Hello Lily and Robyn,

It’s great hearing from you and getting the first field report!

I find it intriguing when Hyenas turn down the prize because the puzzle box is, I guess, just too intimidating?

Aside of the landfill, are there any other food resources for Hyenas there? I checked the maps and I didn’t see any cattle pens. However, of course my view is from satellite so there very well could be livestock in the area.

I’m curious as well why these Hyenas would venture into town. How is the overall culture towards Hyenas here?

Some of Hyenas’ reactions to the MAB almost seem like when a human recognizes a bomb, quickly fleeing away from it. To your knowledge, has there ever been any kind of destructive baiting like this in that area?

One reason I had this thought is from the satellite imagery. There appears to be a great many pock-marks (for lack of a better word) across the landscape there. I have no idea what these marks could be (these could be oil and water drilling points), but is it possible some of these pock-marks are the result of some kind of explosives intended to deter Hyenas or other predators? And could they have placed those explosives in a box baited with meat? Or could it be that some Hyenas are just deeply afraid of anything having to do with humans?


Speaking of other predators, have you noticed any Lion activity in the area?

Wow, yeah, Grizzly sure does appear to have been “through the wars,” as they say. Poor Koala, he just laid himself down. Aww! I’d say most folks not part of a study group such as yours have no idea Hyena males can and do aggress on Hyena females.

As usual, I appreciate so much and am grateful for your sharings, reading the Hyenas’ names and learning their unique characters. Looking forward to more!

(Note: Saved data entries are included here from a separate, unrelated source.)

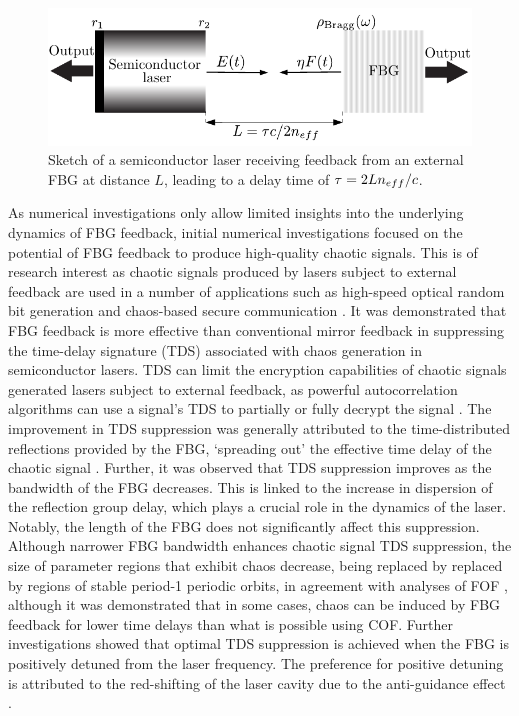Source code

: %
\begin{figure}[!t]
    \centering
    
    \includegraphics[width=0.7\linewidth]{Images/Introduction/FBG_setup.pdf}
    
    \caption{Sketch of a semiconductor laser receiving feedback from an external FBG at distance $L$, leading to a delay time of $\tau=2Ln_{eff}/c$.}
    
    \label{fig:FBGF}
\end{figure}
%
\par
%
As numerical investigations only allow limited insights into the underlying dynamics of FBG feedback, initial numerical investigations focused on the potential of FBG feedback to produce high-quality chaotic signals. This is of research interest as chaotic signals produced by lasers subject to external feedback are used in a number of applications such as high-speed optical random bit generation \cite{uchida2008fast} and chaos-based secure communication \cite{annovazzi2008secure}. It was demonstrated that FBG feedback is more effective than conventional mirror feedback in suppressing the time-delay signature (TDS) associated with chaos generation in semiconductor lasers. TDS can limit the encryption capabilities of chaotic signals generated lasers subject to external feedback, as powerful autocorrelation algorithms can use a signal's TDS to partially or fully decrypt the signal \cite{rontani2007loss}. The improvement in TDS suppression was generally attributed to the time-distributed reflections provided by the FBG, `spreading out' the effective time delay of the chaotic signal \cite{li2012distributed}. Further, it was observed that TDS suppression improves as the bandwidth of the FBG decreases. This is linked to the increase in dispersion of the reflection group delay, which plays a crucial role in the dynamics of the laser. Notably, the length of the FBG does not significantly affect this suppression. Although narrower FBG bandwidth enhances chaotic signal TDS suppression, the size of parameter regions that exhibit chaos decrease, being replaced by replaced by regions of stable period-1 periodic orbits, in agreement with analyses of FOF \cite{li2020stable}, although it was demonstrated that in some cases, chaos can be induced by FBG feedback for lower time delays than what is possible using COF. Further investigations showed that optimal TDS suppression is achieved when the FBG is positively detuned from the laser frequency. The preference for positive detuning is attributed to the red-shifting of the laser cavity due to the anti-guidance effect \cite{li2015chaotic}.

Take care out there and OhWhooop!

Toni… Pennsylvania, USA…

Lily J-U said...

Toni, yes, the hyena do feed on livestock. From what I've heard they usually just eat sick or injured livestock that are abandoned to the hyenas. Outside of the landfill there is also a lot of meat scraps dumped everywhere. Like most of Africa, meat isn't slaughtered in large slaughter houses but is sold in tiny little butchers on every street corner. This means a lot of meat scraps scattered all around town. People are generally very tolerant of the hyenas and treat them similar to stray dogs. People walking down the street will throw rocks at nearby hyenas but they don't hunt or poison them.

There are no explosives in Mekelle or the surrounding area or any of Tigray as far as I know. Some of the Mara hyenas were also very afraid of the box and startle easily... in fact, this is a very normal behavioral reaction to any novel objects that we give hyenas. There just appears to be a higher frequency of very nervous hyenas in Mekelle compared to the Mara. Though most hypotheses about urbanization suggest urban animals should be less neophobic towards novel objects due to habituation to humans, other hypotheses suggest that increased neophobia can be very adaptive in urban environments because it helps animals deal with novel threats that cities pose. It may be that one reason hyenas are so successful at becoming urbanized in Ethiopia is because they are very nervous of humans which in turn means that they have a healthy respect for humans (and will flee instead of attacking).

There aren't any lions here, but there are leopards that apparently live outside the parks.